Once you find the line with "# OpenFace-PyTorch" in the entries below, print it and each line after it up to and including the line with "The original model is written in Torch.", exactly, without pictures.

(Beginning of Supplied records)

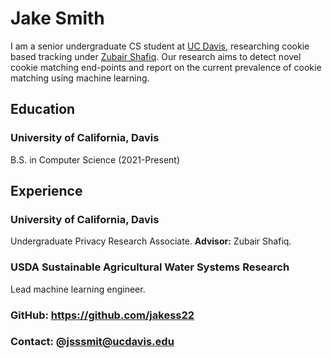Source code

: # Jake Smith
I am a senior undergraduate CS student at [UC Davis](https://cs.ucdavis.edu), researching cookie based tracking under [Zubair Shafiq](https://web.cs.ucdavis.edu/~zubair/index.html). Our research aims to detect novel cookie matching end-points and report on the current prevalence of cookie matching using machine learning.   

## Education
### University of California, Davis
B.S. in Computer Science (2021-Present)

## Experience
### University of California, Davis
Undergraduate Privacy Research Associate. **Advisor:** Zubair Shafiq.

### USDA Sustainable Agricultural Water Systems Research
Lead machine learning engineer.

### GitHub: https://github.com/jakess22
### Contact: @jsssmit@ucdavis.edu
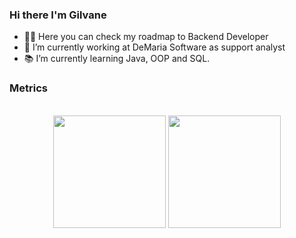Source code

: ### Hi there I'm Gilvane

- 👨‍💻 Here you can check my roadmap to Backend Developer
- 🔭 I’m currently working at DeMaria Software as support analyst
- 📚 I’m currently learning Java, OOP and SQL.



<h3>Metrics</h3>
<br>
<div align="center">
  <img height="180em" src="https://github-readme-stats.vercel.app/api?username=gilvaneamaro&show_icons=true&theme=dracula"/>
  <img height="180em" src="https://github-readme-stats.vercel.app/api/top-langs/?username=gilvaneamaro&layout=compact&langs=compact&langs_count=168&theme=dracula"/>
</div>

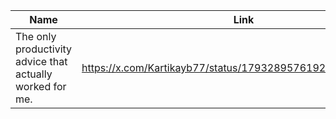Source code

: | Name        | Link           | 
| ------------- | ------------ | 
| The only productivity advice that actually worked for me. | https://x.com/Kartikayb77/status/1793289576192286872/photo/1 |
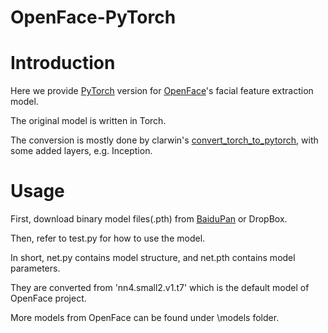 # OpenFace-PyTorch

# Introduction
Here we provide [PyTorch](http://pytorch.org/) version for [OpenFace](https://github.com/cmusatyalab/openface)'s facial feature extraction model.

The original model is written in Torch.

The conversion is mostly done by clarwin's [convert_torch_to_pytorch](https://github.com/clcarwin/convert_torch_to_pytorch), with some added layers, e.g. Inception.

# Usage
First, download binary model files(.pth) from [BaiduPan](http://pan.baidu.com/s/1o84qACE) or DropBox.

Then, refer to test.py for how to use the model.

In short, net.py contains model structure, and net.pth contains model parameters.

They are converted from 'nn4.small2.v1.t7' which is the default model of OpenFace project.

More models from OpenFace can be found under \models folder.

(End of Supplied records)

**Output of the exercise:**
 # OpenFace-PyTorch

# Introduction
Here we provide [PyTorch](http://pytorch.org/) version for [OpenFace](https://github.com/cmusatyalab/openface)'s facial feature extraction model.

The original model is written in Torch.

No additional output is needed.